MINNEAPOLIS — The Cleveland Indians have turned this division race into a late-summer cruise, with the Minnesota Twins already in future-planning mode.
Carlos Carrasco struck out 10 while taking a shutout into the eighth inning, winning his fourth straight start since returning from the disabled list to carry the Indians to a 2-0 victory over the Twins on Wednesday.
Brad Hand recorded the last five outs for his second save in as many attempts with the Indians, who stretched their lead over the Twins in the AL Central to 10 games and improved to 32-15 in intra-division games this season.

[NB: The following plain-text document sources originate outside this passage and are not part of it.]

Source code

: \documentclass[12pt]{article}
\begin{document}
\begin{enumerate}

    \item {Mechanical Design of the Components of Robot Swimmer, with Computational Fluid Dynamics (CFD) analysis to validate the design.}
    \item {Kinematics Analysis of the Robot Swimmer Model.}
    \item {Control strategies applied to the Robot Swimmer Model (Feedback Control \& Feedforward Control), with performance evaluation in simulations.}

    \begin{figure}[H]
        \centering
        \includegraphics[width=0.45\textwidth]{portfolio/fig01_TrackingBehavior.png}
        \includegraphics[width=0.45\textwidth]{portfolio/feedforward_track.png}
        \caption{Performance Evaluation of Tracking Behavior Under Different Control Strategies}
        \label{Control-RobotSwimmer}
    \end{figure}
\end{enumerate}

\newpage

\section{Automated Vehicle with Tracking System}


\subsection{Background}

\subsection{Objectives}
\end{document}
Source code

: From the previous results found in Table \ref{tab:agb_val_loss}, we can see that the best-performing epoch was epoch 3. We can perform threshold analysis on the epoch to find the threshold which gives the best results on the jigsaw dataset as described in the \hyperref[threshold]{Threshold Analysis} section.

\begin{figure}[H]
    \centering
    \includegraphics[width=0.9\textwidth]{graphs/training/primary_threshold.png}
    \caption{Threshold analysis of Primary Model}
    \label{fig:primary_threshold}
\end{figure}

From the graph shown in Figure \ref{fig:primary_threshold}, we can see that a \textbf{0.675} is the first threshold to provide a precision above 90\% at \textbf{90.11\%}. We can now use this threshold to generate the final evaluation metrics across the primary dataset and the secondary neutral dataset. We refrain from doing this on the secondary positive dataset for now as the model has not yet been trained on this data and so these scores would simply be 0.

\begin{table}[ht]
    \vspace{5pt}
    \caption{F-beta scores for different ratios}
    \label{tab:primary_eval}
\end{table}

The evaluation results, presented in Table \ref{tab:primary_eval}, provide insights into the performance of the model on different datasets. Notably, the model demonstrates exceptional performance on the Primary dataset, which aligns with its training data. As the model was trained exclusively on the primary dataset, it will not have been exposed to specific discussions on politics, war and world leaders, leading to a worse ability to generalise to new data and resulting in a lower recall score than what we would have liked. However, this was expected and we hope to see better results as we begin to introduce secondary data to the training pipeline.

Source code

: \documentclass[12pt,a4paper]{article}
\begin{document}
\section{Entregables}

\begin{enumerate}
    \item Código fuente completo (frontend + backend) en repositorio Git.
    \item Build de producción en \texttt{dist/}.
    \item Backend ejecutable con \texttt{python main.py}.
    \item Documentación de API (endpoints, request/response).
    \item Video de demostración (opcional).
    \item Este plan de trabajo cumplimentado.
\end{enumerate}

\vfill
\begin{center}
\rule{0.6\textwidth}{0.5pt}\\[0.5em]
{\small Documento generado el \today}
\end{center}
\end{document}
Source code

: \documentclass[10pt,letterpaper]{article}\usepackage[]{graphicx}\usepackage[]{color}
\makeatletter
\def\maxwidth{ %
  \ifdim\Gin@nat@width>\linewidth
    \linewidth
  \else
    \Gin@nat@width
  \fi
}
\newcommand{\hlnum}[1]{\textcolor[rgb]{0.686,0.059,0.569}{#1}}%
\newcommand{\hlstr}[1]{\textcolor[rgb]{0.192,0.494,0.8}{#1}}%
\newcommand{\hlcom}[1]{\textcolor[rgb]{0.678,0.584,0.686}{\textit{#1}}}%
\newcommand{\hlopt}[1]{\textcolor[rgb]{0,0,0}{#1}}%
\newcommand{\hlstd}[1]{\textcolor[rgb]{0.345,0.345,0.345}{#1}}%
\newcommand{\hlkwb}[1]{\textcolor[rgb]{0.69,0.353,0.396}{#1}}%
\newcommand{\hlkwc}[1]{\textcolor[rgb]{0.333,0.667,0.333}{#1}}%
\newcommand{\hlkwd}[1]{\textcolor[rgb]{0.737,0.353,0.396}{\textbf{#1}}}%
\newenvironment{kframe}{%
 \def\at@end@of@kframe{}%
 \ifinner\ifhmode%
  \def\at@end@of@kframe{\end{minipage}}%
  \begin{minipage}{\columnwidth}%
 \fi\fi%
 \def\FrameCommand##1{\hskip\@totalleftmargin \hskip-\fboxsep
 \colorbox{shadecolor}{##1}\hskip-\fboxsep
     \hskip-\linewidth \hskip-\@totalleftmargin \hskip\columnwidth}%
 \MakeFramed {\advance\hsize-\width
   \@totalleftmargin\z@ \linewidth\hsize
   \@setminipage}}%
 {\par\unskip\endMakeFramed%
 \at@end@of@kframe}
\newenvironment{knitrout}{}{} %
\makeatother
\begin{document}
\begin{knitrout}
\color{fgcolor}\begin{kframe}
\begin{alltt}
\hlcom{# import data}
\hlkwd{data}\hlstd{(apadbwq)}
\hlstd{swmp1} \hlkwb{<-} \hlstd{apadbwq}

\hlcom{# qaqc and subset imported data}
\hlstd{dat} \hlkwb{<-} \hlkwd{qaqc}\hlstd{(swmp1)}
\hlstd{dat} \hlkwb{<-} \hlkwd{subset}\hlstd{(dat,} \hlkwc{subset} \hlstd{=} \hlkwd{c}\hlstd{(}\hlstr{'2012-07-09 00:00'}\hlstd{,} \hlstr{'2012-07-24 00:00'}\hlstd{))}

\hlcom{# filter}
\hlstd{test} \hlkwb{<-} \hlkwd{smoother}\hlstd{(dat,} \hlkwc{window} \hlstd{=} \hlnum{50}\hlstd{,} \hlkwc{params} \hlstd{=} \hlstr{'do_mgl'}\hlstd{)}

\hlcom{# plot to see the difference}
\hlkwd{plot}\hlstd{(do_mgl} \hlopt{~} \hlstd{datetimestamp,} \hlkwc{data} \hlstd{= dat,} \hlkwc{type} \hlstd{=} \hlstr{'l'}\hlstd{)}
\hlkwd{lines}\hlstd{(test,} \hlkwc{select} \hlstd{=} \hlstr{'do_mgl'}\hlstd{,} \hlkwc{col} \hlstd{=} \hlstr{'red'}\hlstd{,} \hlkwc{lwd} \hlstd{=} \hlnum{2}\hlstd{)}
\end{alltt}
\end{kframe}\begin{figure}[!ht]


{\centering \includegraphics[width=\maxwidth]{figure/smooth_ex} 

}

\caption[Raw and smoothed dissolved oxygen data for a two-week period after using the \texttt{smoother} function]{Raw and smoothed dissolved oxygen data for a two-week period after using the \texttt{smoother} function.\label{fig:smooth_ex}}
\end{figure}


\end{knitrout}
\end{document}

“It’s fun,” Hand said. “We’ve played some good baseball, so just try to keep things going and ride it out.”
After the Indians acquired Hand and fellow reliever Adam Cimber from San Diego during the All-Star break, the Twins front office formally surrendered 2018 by trading five regulars in separate trades that fetched 12 players and only one current major leaguer.
Carrasco (13-5), who missed three weeks with a bruised elbow before his reinstatement on July 6, has 63 strikeouts in his last eight starts. This was his fourth turn with double-digit strikeouts, and he won his fifth straight decision. Carrasco picked up a victory with one inning of relief on July 15, right before the All-Star break.
“That’s part of how we feel we can be a good team,” manager Terry Francona said. “Every time we send a starter out there, we feel like we’ve got a chance.”
The Indians, who won a series against the Twins for the first time in four tries this year, have allowed only 13 runs over their last six games. Their ERA against AL Central teams is 2.70 this season, the best intra-division mark in MLB. The Indians also led the major leagues in July in runs, steals and batting average.
The bullpen that has been their biggest concern? Over the past nine games, Indians relievers have a collective 1.08 ERA. Hand, the two-time All-Star and Minnesota native, had 24 saves in 29 opportunities with the Padres.
Jorge Polanco, who had two of Minnesota’s five hits, singled in the fourth after Carrasco retired the first 11 batters. Joe Mauer hit his first triple of the year after an eight-pitch, two-out at-bat in the sixth, but Carrasco struck out the side.
“It’s pretty scary if you’ve got a guy like that,” shortstop Francisco Lindor said.
The Twins agreed.
“His changeup was on. His slider was on,” left fielder Max Kepler said. “He was getting sneaky fastballs by people because he was using so much off-speed.”
Adalberto Mejia gave the Twins five scoreless innings to start with only one hit allowed, but reliever Matt Magill allowed a run in the sixth when Rajai Davis came home during catcher Mitch Garver’s throw to second base to catch Jose Ramirez stealing. Davis, who was not credited with a stolen base, started the rally with a single.
The Twins directed Garver to throw rather than hold the ball.
“I wasn’t going to give him a free base,” manager Paul Molitor said.
Martin on board
Leonys Martin, who was acquired to bolster the injury-depleted outfield in an intra-division trade with the Detroit Tigers to beat the deadline on Tuesday, made his Cleveland debut as a pinch-hitter in the sixth inning and singled in the ninth. Greg Allen, who had three runs and three hits Tuesday, was sent back to Triple-A Columbus after two games.
Forsythe forsakes sleep
Logan Forsythe, who came to Minnesota with two minor league players from the Dodgers in the trade for Brian Dozier, made his first appearance for the Twins by sharply grounding into a double play as a pinch-hitter in the eighth. Lindor made a slick scoop and pivot to start the play.
After boarding a red-eye flight from Los Angeles, Forsythe was at the ballpark for the matinee with minimal rest.
“It’s a new way to kind of mesh in with a new clubhouse and a core group of veterans,” said Forsythe, who’ll take most of the games at second base to fill in for Dozier. “It’s just exciting, man. It’s a new chapter.”
Miller could rejoin the bullpen on Friday, Francona said, or he might be asked to stay on his rehab assignment and pitch more than one inning. Miller has been out for more than two months with right knee trouble.